### [THE RECORDS]
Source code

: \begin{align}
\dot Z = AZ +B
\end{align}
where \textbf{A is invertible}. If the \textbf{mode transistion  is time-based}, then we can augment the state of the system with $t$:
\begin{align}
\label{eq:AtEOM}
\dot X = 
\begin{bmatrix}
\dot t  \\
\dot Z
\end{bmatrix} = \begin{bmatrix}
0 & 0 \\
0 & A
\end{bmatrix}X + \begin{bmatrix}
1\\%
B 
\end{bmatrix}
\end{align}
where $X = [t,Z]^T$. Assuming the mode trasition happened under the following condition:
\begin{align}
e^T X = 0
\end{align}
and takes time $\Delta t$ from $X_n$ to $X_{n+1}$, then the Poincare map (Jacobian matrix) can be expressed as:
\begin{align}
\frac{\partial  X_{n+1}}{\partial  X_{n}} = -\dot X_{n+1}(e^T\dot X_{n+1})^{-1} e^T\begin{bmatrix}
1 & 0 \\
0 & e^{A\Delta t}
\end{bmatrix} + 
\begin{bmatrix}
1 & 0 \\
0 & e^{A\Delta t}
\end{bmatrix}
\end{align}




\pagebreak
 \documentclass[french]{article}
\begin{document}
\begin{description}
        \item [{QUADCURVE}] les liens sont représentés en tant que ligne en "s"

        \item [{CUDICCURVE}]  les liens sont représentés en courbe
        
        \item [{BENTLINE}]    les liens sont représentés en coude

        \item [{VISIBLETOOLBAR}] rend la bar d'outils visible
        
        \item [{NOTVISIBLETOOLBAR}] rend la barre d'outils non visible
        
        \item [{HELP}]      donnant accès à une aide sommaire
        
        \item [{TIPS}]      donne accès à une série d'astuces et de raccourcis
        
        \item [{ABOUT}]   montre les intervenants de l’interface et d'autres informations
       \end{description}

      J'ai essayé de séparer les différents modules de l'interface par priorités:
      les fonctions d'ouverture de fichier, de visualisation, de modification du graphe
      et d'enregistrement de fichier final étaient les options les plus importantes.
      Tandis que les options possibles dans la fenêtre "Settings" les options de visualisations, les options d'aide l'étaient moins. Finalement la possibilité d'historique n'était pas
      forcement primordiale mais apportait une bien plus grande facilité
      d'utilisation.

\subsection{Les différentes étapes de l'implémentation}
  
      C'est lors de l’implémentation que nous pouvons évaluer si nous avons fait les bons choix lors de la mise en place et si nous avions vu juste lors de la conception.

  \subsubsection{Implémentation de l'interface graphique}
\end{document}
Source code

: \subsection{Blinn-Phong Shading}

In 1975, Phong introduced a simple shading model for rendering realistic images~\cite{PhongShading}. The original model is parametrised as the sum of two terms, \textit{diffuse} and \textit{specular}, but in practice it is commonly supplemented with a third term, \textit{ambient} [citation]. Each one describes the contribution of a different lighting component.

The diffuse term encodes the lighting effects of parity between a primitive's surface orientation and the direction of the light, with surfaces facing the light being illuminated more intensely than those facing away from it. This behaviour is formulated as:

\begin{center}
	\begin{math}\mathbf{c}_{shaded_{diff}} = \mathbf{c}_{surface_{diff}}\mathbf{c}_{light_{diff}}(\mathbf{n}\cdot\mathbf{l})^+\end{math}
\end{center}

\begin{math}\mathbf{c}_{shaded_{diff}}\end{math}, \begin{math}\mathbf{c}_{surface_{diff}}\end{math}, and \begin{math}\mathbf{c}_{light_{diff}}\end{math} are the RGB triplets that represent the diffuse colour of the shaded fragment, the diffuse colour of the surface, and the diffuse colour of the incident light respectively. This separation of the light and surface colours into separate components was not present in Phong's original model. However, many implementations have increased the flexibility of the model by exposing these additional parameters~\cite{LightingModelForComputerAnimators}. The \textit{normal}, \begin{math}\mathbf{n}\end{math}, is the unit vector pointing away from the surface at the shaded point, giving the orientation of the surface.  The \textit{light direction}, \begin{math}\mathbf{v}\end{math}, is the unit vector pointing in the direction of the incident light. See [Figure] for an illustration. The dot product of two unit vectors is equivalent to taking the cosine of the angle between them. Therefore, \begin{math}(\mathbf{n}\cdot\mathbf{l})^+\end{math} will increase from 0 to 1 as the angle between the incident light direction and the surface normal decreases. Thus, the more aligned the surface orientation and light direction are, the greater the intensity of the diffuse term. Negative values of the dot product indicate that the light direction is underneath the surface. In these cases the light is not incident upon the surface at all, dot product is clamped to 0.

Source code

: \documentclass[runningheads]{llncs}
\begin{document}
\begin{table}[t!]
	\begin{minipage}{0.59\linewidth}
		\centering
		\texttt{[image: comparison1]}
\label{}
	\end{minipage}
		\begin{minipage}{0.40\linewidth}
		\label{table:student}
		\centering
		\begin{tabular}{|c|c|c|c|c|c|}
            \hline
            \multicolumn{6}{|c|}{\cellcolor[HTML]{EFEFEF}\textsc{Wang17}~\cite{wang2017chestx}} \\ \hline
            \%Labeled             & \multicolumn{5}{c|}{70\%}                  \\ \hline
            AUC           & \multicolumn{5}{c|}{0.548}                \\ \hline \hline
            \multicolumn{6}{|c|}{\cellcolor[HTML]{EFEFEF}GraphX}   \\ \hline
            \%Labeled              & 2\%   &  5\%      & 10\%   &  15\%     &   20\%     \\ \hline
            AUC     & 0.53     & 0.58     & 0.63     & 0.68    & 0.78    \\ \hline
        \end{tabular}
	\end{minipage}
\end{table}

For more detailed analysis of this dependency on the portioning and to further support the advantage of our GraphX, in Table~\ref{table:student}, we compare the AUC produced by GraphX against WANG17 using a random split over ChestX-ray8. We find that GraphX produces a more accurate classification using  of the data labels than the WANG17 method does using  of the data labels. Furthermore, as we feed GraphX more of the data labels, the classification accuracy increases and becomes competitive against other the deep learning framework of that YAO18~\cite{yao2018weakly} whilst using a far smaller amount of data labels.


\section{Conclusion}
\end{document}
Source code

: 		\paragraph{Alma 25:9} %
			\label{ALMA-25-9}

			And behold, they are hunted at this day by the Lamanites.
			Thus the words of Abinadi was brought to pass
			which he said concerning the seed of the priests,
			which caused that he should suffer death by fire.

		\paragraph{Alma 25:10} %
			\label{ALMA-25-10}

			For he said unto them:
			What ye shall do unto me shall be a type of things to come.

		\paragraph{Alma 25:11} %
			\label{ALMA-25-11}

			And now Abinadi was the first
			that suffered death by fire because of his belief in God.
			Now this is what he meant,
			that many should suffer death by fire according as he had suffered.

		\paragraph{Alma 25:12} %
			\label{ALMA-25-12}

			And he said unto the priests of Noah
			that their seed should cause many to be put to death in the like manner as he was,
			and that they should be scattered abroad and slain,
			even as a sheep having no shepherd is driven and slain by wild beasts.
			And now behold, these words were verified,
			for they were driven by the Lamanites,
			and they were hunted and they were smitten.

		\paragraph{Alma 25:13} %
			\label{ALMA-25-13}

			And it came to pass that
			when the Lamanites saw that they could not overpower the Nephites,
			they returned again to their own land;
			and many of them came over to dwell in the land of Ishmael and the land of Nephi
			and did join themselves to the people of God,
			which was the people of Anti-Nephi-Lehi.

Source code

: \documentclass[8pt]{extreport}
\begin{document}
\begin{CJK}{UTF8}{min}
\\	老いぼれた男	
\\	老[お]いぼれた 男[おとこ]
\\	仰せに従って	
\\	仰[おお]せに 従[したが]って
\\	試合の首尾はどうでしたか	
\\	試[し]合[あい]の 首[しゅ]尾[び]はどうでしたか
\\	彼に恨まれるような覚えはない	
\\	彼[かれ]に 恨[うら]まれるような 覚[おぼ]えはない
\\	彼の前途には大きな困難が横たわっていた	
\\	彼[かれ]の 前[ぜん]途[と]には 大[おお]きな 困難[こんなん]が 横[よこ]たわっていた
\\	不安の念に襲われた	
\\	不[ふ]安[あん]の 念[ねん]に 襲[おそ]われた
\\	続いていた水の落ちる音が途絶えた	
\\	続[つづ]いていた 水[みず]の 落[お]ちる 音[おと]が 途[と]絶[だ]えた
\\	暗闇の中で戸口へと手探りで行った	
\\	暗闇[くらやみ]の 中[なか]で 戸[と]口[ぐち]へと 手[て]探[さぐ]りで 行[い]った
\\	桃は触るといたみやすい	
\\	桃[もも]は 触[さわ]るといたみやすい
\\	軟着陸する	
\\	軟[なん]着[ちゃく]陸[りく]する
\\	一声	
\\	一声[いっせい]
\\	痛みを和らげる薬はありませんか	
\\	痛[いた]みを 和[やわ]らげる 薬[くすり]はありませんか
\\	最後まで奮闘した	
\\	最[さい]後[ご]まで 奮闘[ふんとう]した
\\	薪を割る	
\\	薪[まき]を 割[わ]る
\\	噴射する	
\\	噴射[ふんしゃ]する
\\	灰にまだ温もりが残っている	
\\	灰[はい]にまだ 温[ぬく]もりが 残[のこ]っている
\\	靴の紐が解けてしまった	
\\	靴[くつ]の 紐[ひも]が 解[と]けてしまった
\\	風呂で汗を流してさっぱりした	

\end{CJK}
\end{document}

### [TASK BRIEF]
Within the entries above, find every line where the string "interface" occurs, and copy it.

### [RESULT OF THIS TASK]
        \item [{ABOUT}]   montre les intervenants de l’interface et d'autres informations
      J'ai essayé de séparer les différents modules de l'interface par priorités:
  \subsubsection{Implémentation de l'interface graphique}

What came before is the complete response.